One Nash Equilibrium

  1. The business cannot expect customer loyalty. Get as much out of him/her as you can while you can.
  2. The customer sees the business trying to exploit him/her as much as possible as quickly as possible. The customer feels no loyalty.
  3. Go to 1.

Charities can operate much the same way: past donors are likely future donors, but someone who is “thinking about donating” will probably still be thinking about it a year from now. Keep returning to that well.
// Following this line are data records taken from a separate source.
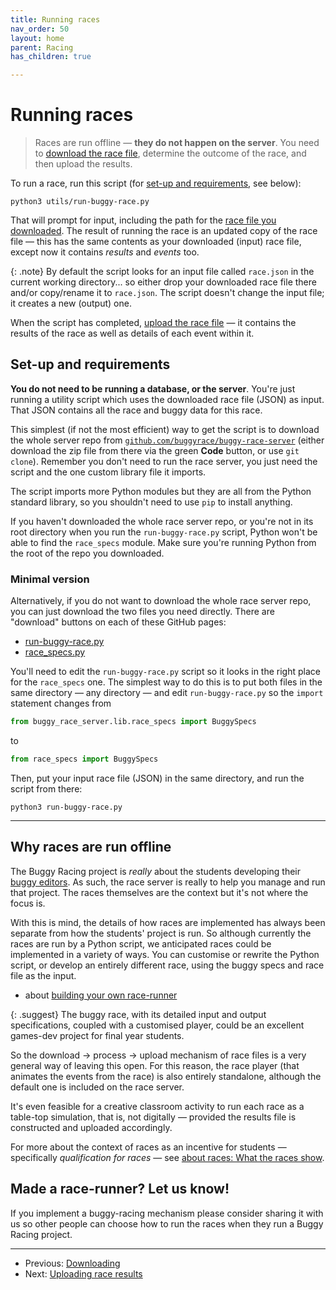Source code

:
 ```yaml
---
title: Running races
nav_order: 50
layout: home
parent: Racing
has_children: true

---
```


# Running races

> Races are run offline — **they do not happen on the server**. You need to
> [download the race file](downloading), determine the outcome of the race, and
> then upload the results.

To run a race, run this script (for [set-up and requirements](#set-up-and-requirements),
see below):

    python3 utils/run-buggy-race.py

That will prompt for input, including the path for the
[race file you downloaded](downloading). The result of running the race is an
updated copy of the race file — this has the same contents as your downloaded
(input) race file, except now it contains _results_ and _events_ too.

{: .note}
By default the script looks for an input file called `race.json` in the current
working directory... so either drop your downloaded race file there and/or
copy/rename it to `race.json`. The script doesn't change the input file; it
creates a new (output) one.

When the script has completed, [upload the race file](uploading-results) — it
contains the results of the race as well as details of each event within it.


## Set-up and requirements

**You do not need to be running a database, or the server**. You're just running
a utility script which uses the downloaded race file (JSON) as input. That JSON
contains all the race and buggy data for this race. 

This simplest (if not the most efficient) way to get the script is to download
the whole server repo from
[`github.com/buggyrace/buggy-race-server`](https://github.com/buggyrace/buggy-race-server)
(either download the zip file from there via the green **Code** button, or use
`git clone`). Remember you don't need to run the race server, you just need the
script and the one custom library file it imports.

The script imports more Python modules but they are all from the Python standard
library, so you shouldn't need to use `pip` to install anything.

If you haven't downloaded the whole race server repo, or you're not in its
root directory when you run the `run-buggy-race.py` script, Python won't
be able to find the `race_specs` module. Make sure you're running Python from
the root of the repo you downloaded.

### Minimal version

Alternatively, if you do not want to download the whole race server repo, you
can just download the two files you need directly. There are "download" buttons
on each of these GitHub pages:

* [run-buggy-race.py](https://github.com/buggyrace/buggy-race-server/blob/main/utils/run-buggy-race.py)
* [race_specs.py](https://github.com/buggyrace/buggy-race-server/blob/main/buggy_race_server/lib/race_specs.py)

You'll need to edit the `run-buggy-race.py` script so it looks in the right
place for the `race_specs` one. The simplest way to do this is to put both files
in the same directory — any directory — and edit `run-buggy-race.py` so the
`import` statement changes from

```python
from buggy_race_server.lib.race_specs import BuggySpecs
```

to 

```python
from race_specs import BuggySpecs
```

Then, put your input race file (JSON) in the same directory, and run the script
from there:

    python3 run-buggy-race.py



---

## Why races are run offline

The Buggy Racing project is _really_ about the students developing their
[buggy editors](../buggy-editor). As such, the race server is really to help
you manage and run that project. The races themselves are the context but it's
not where the focus is.

With this is mind, the details of how races are implemented has always been
separate from how the students' project is run. So although currently the races
are run by a Python script, we anticipated races could be implemented in a
variety of ways. You can customise or rewrite the Python script, or develop
an entirely different race, using the buggy specs and race file as the input.

* about [building your own race-runner](custom-runner/)

{: .suggest}
The buggy race, with its detailed input and output specifications, coupled with
a customised player, could be an excellent games-dev project for final year
students.

So the download → process → upload mechanism of race files is a very general
way of leaving this open. For this reason, the race player (that animates the
events from the race) is also entirely standalone, although the default one is
included on the race server.

It's even feasible for a creative classroom activity to run each race as a
table-top simulation, that is, not digitally — provided the results file is
constructed and uploaded accordingly.

For more about the context of races as an incentive for students — specifically
_qualification for races_ — see
[about races: What the races show](../races/about#what-the-races-show).


## Made a race-runner? Let us know!

If you implement a buggy-racing mechanism please consider sharing it with us
so other people can choose how to run the races when they run a Buggy Racing
project.



---

* Previous: [Downloading](downloading)
* Next: [Uploading race results](uploading-results)

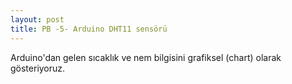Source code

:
 ```yaml
---
layout: post
title: PB -5- Arduino DHT11 sensörü
---
```


Arduino'dan gelen sıcaklık ve nem bilgisini grafiksel (chart) olarak gösteriyoruz.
As a blood donor, I am troubled.

: Zubon

4 thoughts on “One Nash Equilibrium”

  1. The firms I have worked for see their reputation as a huge asset. Some are just better at building their business around cultivating that asset than others. Trying to fool all of the people all of the time is simply not good risk management. Corporations who agree with your premise #1 are more likely to implode, and rightly so.
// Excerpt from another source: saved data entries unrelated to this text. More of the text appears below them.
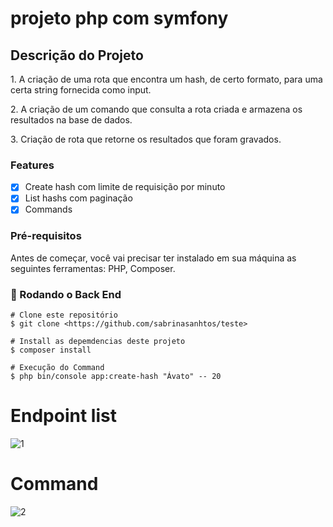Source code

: # projeto php com symfony

## Descrição do Projeto
<p>1. A criação de uma rota que encontra um hash, de certo formato, para uma certa string fornecida como input.</p>
<p>2. A criação de um comando que consulta a rota criada e armazena os resultados na base de dados.</p>
<p>3. Criação de rota que retorne os resultados que foram gravados.</p>

### Features

- [x] Create hash com limite de requisição por minuto
- [x] List hashs com paginação
- [x] Commands

### Pré-requisitos

Antes de começar, você vai precisar ter instalado em sua máquina as seguintes ferramentas:
PHP, Composer. 



### 🎲 Rodando o Back End 

```
# Clone este repositório
$ git clone <https://github.com/sabrinasanhtos/teste>

# Install as depemdencias deste projeto
$ composer install

# Execução do Command
$ php bin/console app:create-hash "Ávato" -- 20

```

# Endpoint list
![1](https://user-images.githubusercontent.com/25057754/140247725-2c111e47-e86c-48c7-ae94-6cd3cdc0513d.png)

# Command 
![2](https://user-images.githubusercontent.com/25057754/140248353-4fc398bd-f135-441a-b903-00ed1617056c.png)


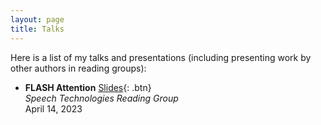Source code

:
 ```yaml
---
layout: page
title: Talks
---
```


Here is a list of my talks and presentations (including presenting work by other authors in reading groups):

- **FLASH Attention**
  [Slides](/static/ppt/flash_attention.pdf){: .btn}  
  _Speech Technologies Reading Group_  
  April 14, 2023

<br />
    With any Nash equilibrium, it is important to understand all of the assumptions made. The archetypal prisoner’s dilemma, for example, assumes a lot about the character and circumstances of the prisoners that simply does not pan out in reality in many, if not most, cases. Game theory models with a lot of unspoken assumptions say as much or more about the philosophical beliefs of the mathematician than about the human behavior that the model presumes to model. I get the same vibe from your proposed equilibrium.
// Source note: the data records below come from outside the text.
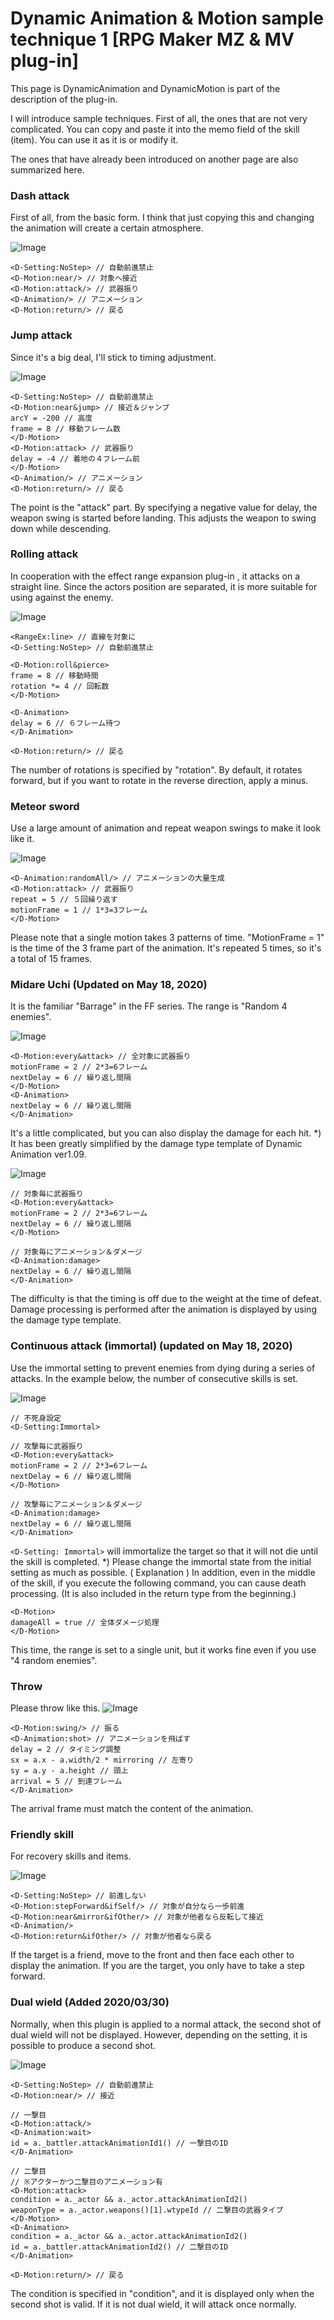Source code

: # Dynamic Animation & Motion sample technique 1 [RPG Maker MZ & MV plug-in]
This page is DynamicAnimation and DynamicMotion is part of the description of the plug-in.

I will introduce sample techniques.
First of all, the ones that are not very complicated.
You can copy and paste it into the memo field of the skill (item).
You can use it as it is or modify it.

The ones that have already been introduced on another page are also summarized here.

### Dash attack

First of all, from the basic form.
I think that just copying this and changing the animation will create a certain atmosphere.

![Image](https://newrpg.up.seesaa.net/image/20200314_NoStep.gif)
```
<D-Setting:NoStep> // 自動前進禁止
<D-Motion:near/> // 対象へ接近
<D-Motion:attack/> // 武器振り
<D-Animation/> // アニメーション
<D-Motion:return/> // 戻る
```

### Jump attack

Since it's a big deal, I'll stick to timing adjustment.

![Image](https://newrpg.up.seesaa.net/image/20200321_jumpAttack.gif)
```
<D-Setting:NoStep> // 自動前進禁止
<D-Motion:near&jump> // 接近＆ジャンプ
arcY = -200 // 高度
frame = 8 // 移動フレーム数
</D-Motion>
<D-Motion:attack> // 武器振り
delay = -4 // 着地の４フレーム前
</D-Motion>
<D-Animation/> // アニメーション
<D-Motion:return/> // 戻る
```
The point is the "attack" part.
By specifying a negative value for delay, the weapon swing is started before landing.
This adjusts the weapon to swing down while descending.

### Rolling attack

In cooperation with the effect range expansion plug-in , it attacks on a straight line.
Since the actors position are separated, it is more suitable for using against the enemy.

![Image](https://newrpg.up.seesaa.net/image/20200321_rolling.gif)
```
<RangeEx:line> // 直線を対象に
<D-Setting:NoStep> // 自動前進禁止

<D-Motion:roll&pierce>
frame = 8 // 移動時間
rotation *= 4 // 回転数
</D-Motion>

<D-Animation>
delay = 6 // ６フレーム待つ
</D-Animation>

<D-Motion:return/> // 戻る
```
The number of rotations is specified by "rotation". By default, it rotates forward, but if you want to rotate in the reverse direction, apply a minus.

### Meteor sword
Use a large amount of animation and repeat weapon swings to make it look like it.

![Image](https://newrpg.up.seesaa.net/image/20200321_ryuusei.gif)
```
<D-Animation:randomAll/> // アニメーションの大量生成
<D-Motion:attack> // 武器振り
repeat = 5 // ５回繰り返す
motionFrame = 1 // 1*3=3フレーム
</D-Motion>
```
Please note that a single motion takes 3 patterns of time. "MotionFrame = 1" is the time of the 3 frame part of the animation. It's repeated 5 times, so it's a total of 15 frames.

### Midare Uchi (Updated on May 18, 2020)

It is the familiar "Barrage" in the FF series.
The range is "Random 4 enemies".

![Image](https://newrpg.up.seesaa.net/image/20200316_midare.gif)
```
<D-Motion:every&attack> // 全対象に武器振り
motionFrame = 2 // 2*3=6フレーム
nextDelay = 6 // 繰り返し間隔
</D-Motion>
<D-Animation>
nextDelay = 6 // 繰り返し間隔
</D-Animation>
```
It's a little complicated, but you can also display the damage for each hit.
*) It has been greatly simplified by the damage type template of Dynamic Animation ver1.09.

![Image](https://newrpg.up.seesaa.net/image/20200321_midare2.gif)
```
// 対象毎に武器振り
<D-Motion:every&attack>
motionFrame = 2 // 2*3=6フレーム
nextDelay = 6 // 繰り返し間隔
</D-Motion>

// 対象毎にアニメーション＆ダメージ
<D-Animation:damage>
nextDelay = 6 // 繰り返し間隔
</D-Animation>
```
The difficulty is that the timing is off due to the weight at the time of defeat.
Damage processing is performed after the animation is displayed by using the damage type template.

### Continuous attack (immortal) (updated on May 18, 2020)

Use the immortal setting to prevent enemies from dying during a series of attacks.
In the example below, the number of consecutive skills is set.

![Image](https://newrpg.up.seesaa.net/image/20200511_immortal.gif)
```
// 不死身設定
<D-Setting:Immortal>

// 攻撃毎に武器振り
<D-Motion:every&attack>
motionFrame = 2 // 2*3=6フレーム
nextDelay = 6 // 繰り返し間隔
</D-Motion>

// 攻撃毎にアニメーション＆ダメージ
<D-Animation:damage>
nextDelay = 6 // 繰り返し間隔
</D-Animation>
```
`<D-Setting: Immortal>` will immortalize the target so that it will not die until the skill is completed.
*) Please change the immortal state from the initial setting as much as possible. ( Explanation )
In addition, even in the middle of the skill, if you execute the following command, you can cause death processing.
(It is also included in the return type from the beginning.)
```
<D-Motion>
damageAll = true // 全体ダメージ処理
</D-Motion>
```
This time, the range is set to a single unit, but it works fine even if you use "4 random enemies".

### Throw

Please throw like this.
![Image](https://newrpg.up.seesaa.net/image/20200321_throw.gif)
```
<D-Motion:swing/> // 振る
<D-Animation:shot> // アニメーションを飛ばす
delay = 2 // タイミング調整
sx = a.x - a.width/2 * mirroring // 左寄り
sy = a.y - a.height // 頭上
arrival = 5 // 到達フレーム
</D-Animation>
```
The arrival frame must match the content of the animation.

### Friendly skill

For recovery skills and items.

![Image](https://newrpg.up.seesaa.net/image/20200318_ifOther.gif)
```
<D-Setting:NoStep> // 前進しない
<D-Motion:stepForward&ifSelf/> // 対象が自分なら一歩前進
<D-Motion:near&mirror&ifOther/> // 対象が他者なら反転して接近
<D-Animation/>
<D-Motion:return&ifOther/> // 対象が他者なら戻る
```
If the target is a friend, move to the front and then face each other to display the animation.
If you are the target, you only have to take a step forward.

### Dual wield (Added 2020/03/30)

Normally, when this plugin is applied to a normal attack, the second shot of dual wield will not be displayed.
However, depending on the setting, it is possible to produce a second shot.

![Image](https://newrpg.up.seesaa.net/image/20200330_dualAttack.gif)
```
<D-Setting:NoStep> // 自動前進禁止
<D-Motion:near/> // 接近

// 一撃目
<D-Motion:attack/>
<D-Animation:wait>
id = a._battler.attackAnimationId1() // 一撃目のID
</D-Animation>

// 二撃目
// ※アクターかつ二撃目のアニメーション有
<D-Motion:attack>
condition = a._actor && a._actor.attackAnimationId2()
weaponType = a._actor.weapons()[1].wtypeId // 二撃目の武器タイプ
</D-Motion>
<D-Animation>
condition = a._actor && a._actor.attackAnimationId2()
id = a._battler.attackAnimationId2() // 二撃目のID
</D-Animation>

<D-Motion:return/> // 戻る
```
The condition is specified in "condition", and it is displayed only when the second shot is valid.
If it is not dual wield, it will attack once normally.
    1. You do get an even more complex situation when you consider how many players move between games often, frequently feeling dissatisfied, and will approach a new game according to Zubon’s number two principle even before they see any evidence of number one in that particular site. That puts a new game company in a difficult position.

  2. That could well be a Nash Equilibrium. But that doesn’t mean there aren’t multiple Nash Equilibria in that game. I.e. it could be more Stag Hunt than Prisoner’s Dilemma.

    I can imagine another stable equilibria whereby the company expects loyalty, and rewards it in a costly way. Meanwhile the customer receives the reward and provides loyalty, and the payoff for the company is greater than the cost of rewarding loyalty. Everybody wins.

    The problem is the fitness valley between the two equilibria, so getting from the low payoff equilibria to the high payoff equilibria is tough journey – perhaps requiring one party to have sufficient faith in the other to push things up to the new level.

    So the problem is not only the existence of the sub-optimal equilibria, but the reluctance of companies and customers who are willing to place trust in the other.

    1. Very good. The other equilibrium exists, successfully in many places, but you can’t jump halfway across that valley.